“Modeling RUNX1-FPD to Identify Interventions Suppressing Myeloid Expansion and Clonal Evolution”
RUNX1-FPD is associated with life-long bleeding and bruising, and a high risk of developing blood cancers, most commonly myelodysplastic syndrome (MDS) and acute myeloid leukemia (AML).
Before progressing to overt leukemia, patients with a RUNX1 mutation develop clonal hematopoiesis (CH) more frequently and earlier than the healthy population. CH occurs when a single blood stem cell with a second mutation in a cancer-associated gene starts to crowd out other healthy blood stem cells by dividing and passing on the second mutation to its daughter cells.

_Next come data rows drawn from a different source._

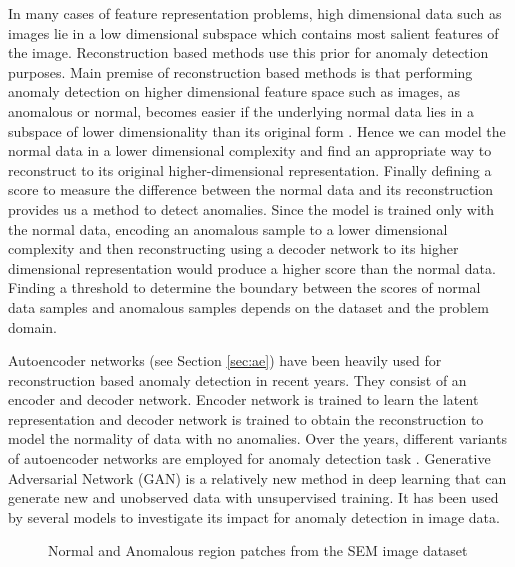 In many cases of feature representation problems, high dimensional data such as images lie
in a low dimensional subspace which contains most salient features of the image. Reconstruction 
based methods use this prior for anomaly detection purposes.
Main premise of reconstruction based methods is that performing anomaly detection on higher 
dimensional feature space such as images, as anomalous or normal, becomes easier if the underlying 
normal data lies in a subspace of lower dimensionality than its original form 
\cite{Beyer:1999:NNM:645503.656271}. Hence we can model the normal data in a lower dimensional 
complexity and find an appropriate way to reconstruct to its original higher-dimensional 
representation. Finally defining a score to measure the difference between the normal data and its reconstruction 
provides us a method to detect anomalies. Since the model is trained only with the normal data, 
encoding an anomalous sample to a lower dimensional complexity and then reconstructing using a decoder 
network to its higher dimensional representation would produce a higher score 
than the normal data. Finding a threshold to determine the boundary between the scores 
of normal data samples and anomalous samples depends on the dataset and 
the problem domain.

Autoencoder networks (see Section \ref{sec:ae}) have been heavily used for reconstruction based anomaly 
detection in recent years. They consist of an encoder and decoder network. Encoder 
network is trained to learn the latent representation and decoder network is trained to obtain 
the reconstruction to model the normality of data with no anomalies. Over the years, different 
variants of autoencoder networks are employed for anomaly detection task
\cite{kingma2013autoencoding, Masci2011StackedCA, an2015variational, leveau2017adversarial, Pidhorskyi:2018:GPN:3327757.3327787}. Generative Adversarial Network (GAN) is a relatively new method 
in deep learning that can generate new and unobserved data with unsupervised training. 
It has been used by several models \cite{Donahue2017AdversarialFL,Dumoulin2017AdversariallyLI,DBLP:journals/corr/abs-1812-02288,Akay2018GANomalySA,Akay2019SkipGANomalySC} to investigate its impact for anomaly detection in image data.

\begin{figure}[h!] 
	\hspace*{\fill} 
	\caption{Normal and Anomalous region patches from the SEM image dataset}
	\label{fig:data_samples_intro}
\end{figure}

How this stem cell with a second mutation is able to crowd out healthy cells in RUNX1-FPD individuals is not well understood. Over the last few years, several studies have identified inflammation as a possible culprit in nurturing these mutated stem cells at the expense of the stem cells without a second mutation.
Dr. Agarwal is one of the investigators in the field who has been hot on the inflammation trail in RUNX1-FPD. In this project, she will be studying which pro-inflammatory pathways from patient bone marrow samples create the conditions that could be nurturing these mutated stem cells, which are the precursors to blood cancer. Once Dr. Agarwal hones in on the most harmful inflammatory pathway(s), her group will conduct lab tests using FDA-approved drugs that block those identified pathways and thereby prevent blood cancer precursor stem cells from crowding out the healthy, unmutated blood cells.